But most of the working poor don’t have the time or know-how required to eat well on little. Often working multiple jobs and night shifts, they tend to eat on the run. Healthful food can be hard to find in so-called food deserts—communities with few or no full-service groceries. Jackie Christian didn’t resort to feeding her sons fried gizzards because it was affordable but because it was easy. Given the dramatic increase in cheap fast foods and processed foods, when the hungry have money to eat, they often go for what’s convenient, just as better-off families do.
Senior Care In rural Arkansas many elderly people don’t have enough to eat and rely on food banks for help. Charolette Tidwell and Ken Kupchick work tirelessly to make sure every person is fed.

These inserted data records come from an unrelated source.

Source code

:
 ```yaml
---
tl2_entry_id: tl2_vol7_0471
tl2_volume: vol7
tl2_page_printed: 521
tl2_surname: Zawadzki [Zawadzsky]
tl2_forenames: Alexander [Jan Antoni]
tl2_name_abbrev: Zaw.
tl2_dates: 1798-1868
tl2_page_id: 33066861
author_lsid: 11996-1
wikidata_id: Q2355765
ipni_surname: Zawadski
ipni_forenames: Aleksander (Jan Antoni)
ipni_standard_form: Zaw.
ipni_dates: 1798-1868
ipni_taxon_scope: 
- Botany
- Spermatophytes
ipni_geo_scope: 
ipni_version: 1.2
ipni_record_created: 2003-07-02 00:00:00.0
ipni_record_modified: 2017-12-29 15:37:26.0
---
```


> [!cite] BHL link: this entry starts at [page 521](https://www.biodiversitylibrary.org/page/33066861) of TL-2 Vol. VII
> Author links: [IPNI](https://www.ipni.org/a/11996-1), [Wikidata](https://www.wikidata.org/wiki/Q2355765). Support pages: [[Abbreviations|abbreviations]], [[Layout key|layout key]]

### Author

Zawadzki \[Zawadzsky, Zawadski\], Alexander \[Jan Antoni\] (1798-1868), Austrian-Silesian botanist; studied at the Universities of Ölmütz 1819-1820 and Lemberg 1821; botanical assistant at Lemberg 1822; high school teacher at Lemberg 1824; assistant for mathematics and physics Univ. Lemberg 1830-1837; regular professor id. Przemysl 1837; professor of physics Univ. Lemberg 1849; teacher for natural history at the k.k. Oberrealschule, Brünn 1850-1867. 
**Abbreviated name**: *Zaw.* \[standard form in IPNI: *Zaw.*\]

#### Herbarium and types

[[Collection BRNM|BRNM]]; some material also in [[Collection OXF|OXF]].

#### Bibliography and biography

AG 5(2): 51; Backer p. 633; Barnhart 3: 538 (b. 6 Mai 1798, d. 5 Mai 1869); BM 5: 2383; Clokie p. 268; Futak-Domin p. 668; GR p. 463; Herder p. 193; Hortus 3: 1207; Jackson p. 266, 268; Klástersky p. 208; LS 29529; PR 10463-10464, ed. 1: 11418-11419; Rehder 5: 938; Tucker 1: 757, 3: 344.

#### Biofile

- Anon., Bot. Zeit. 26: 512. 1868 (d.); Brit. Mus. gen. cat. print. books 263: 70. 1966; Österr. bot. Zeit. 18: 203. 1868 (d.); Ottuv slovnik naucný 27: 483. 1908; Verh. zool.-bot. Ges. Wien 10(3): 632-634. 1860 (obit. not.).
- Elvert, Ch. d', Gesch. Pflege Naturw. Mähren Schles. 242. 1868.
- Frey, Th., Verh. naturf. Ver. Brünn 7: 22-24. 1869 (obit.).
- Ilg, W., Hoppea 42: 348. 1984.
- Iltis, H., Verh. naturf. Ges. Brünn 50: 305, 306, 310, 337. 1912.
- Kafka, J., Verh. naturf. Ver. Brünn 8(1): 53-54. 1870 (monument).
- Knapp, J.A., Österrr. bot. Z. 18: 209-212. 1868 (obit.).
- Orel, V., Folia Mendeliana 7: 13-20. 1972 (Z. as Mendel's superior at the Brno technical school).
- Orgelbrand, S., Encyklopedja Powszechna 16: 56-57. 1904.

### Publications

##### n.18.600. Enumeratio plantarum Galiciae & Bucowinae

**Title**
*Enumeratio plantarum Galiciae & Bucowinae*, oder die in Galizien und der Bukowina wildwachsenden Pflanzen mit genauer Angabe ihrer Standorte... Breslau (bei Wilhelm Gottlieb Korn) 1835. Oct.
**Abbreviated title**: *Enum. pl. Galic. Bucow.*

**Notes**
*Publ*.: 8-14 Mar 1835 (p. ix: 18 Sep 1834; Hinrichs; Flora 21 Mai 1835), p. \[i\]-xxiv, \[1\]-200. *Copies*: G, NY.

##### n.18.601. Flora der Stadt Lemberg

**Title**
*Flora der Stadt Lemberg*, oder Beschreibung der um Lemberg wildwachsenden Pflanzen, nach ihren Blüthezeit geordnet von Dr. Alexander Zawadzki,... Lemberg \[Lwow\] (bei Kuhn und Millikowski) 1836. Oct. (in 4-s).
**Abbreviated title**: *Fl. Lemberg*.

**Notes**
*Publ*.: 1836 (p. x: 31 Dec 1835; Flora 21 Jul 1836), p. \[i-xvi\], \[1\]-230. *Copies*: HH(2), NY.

It’s a cruel irony that people in rural Iowa can be malnourished amid forests of cornstalks running to the horizon. Iowa dirt is some of the richest in the nation, even bringing out the poet in agronomists, who describe it as “black gold.” In 2007 Iowa’s fields produced roughly one-sixth of all corn and soybeans grown in the U.S., churning out billions of bushels.

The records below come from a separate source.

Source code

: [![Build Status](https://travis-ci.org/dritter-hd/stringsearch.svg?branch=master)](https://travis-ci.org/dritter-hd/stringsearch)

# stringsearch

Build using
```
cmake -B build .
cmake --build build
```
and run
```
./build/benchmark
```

These are the very crops that end up on Christina Dreier’s kitchen table in the form of hot dogs made of corn-raised beef, Mountain Dew sweetened with corn syrup, and chicken nuggets fried in soybean oil. They’re also the foods that the U.S. government supports the most. In 2012 it spent roughly $11 billion to subsidize and insure commodity crops like corn and soy, with Iowa among the states receiving the highest subsidies. The government spends much less to bolster the production of the fruits and vegetables its own nutrition guidelines say should make up half the food on our plates. In 2011 it spent only $1.6 billion to subsidize and insure “specialty crops”—the bureaucratic term for fruits and vegetables.
Those priorities are reflected at the grocery store, where the price of fresh food has risen steadily while the cost of sugary treats like soda has dropped. Since the early 1980s the real cost of fruits and vegetables has increased by 24 percent. Meanwhile the cost of nonalcoholic beverages—primarily sodas, most sweetened with corn syrup—has dropped by 27 percent.
“We’ve created a system that’s geared toward keeping overall food prices low but does little to support healthy, high-quality food,” says global food expert Raj Patel. “The problem can’t be fixed by merely telling people to eat their fruits and vegetables, because at heart this is a problem about wages, about poverty.”
When Christina Dreier’s cupboards start to get bare, she tries to persuade her kids to skip snack time. “But sometimes they eat saltine crackers, because we get that from the food bank,” she said, sighing. “It ain’t healthy for them, but I’m not going to tell them they can’t eat if they’re hungry.”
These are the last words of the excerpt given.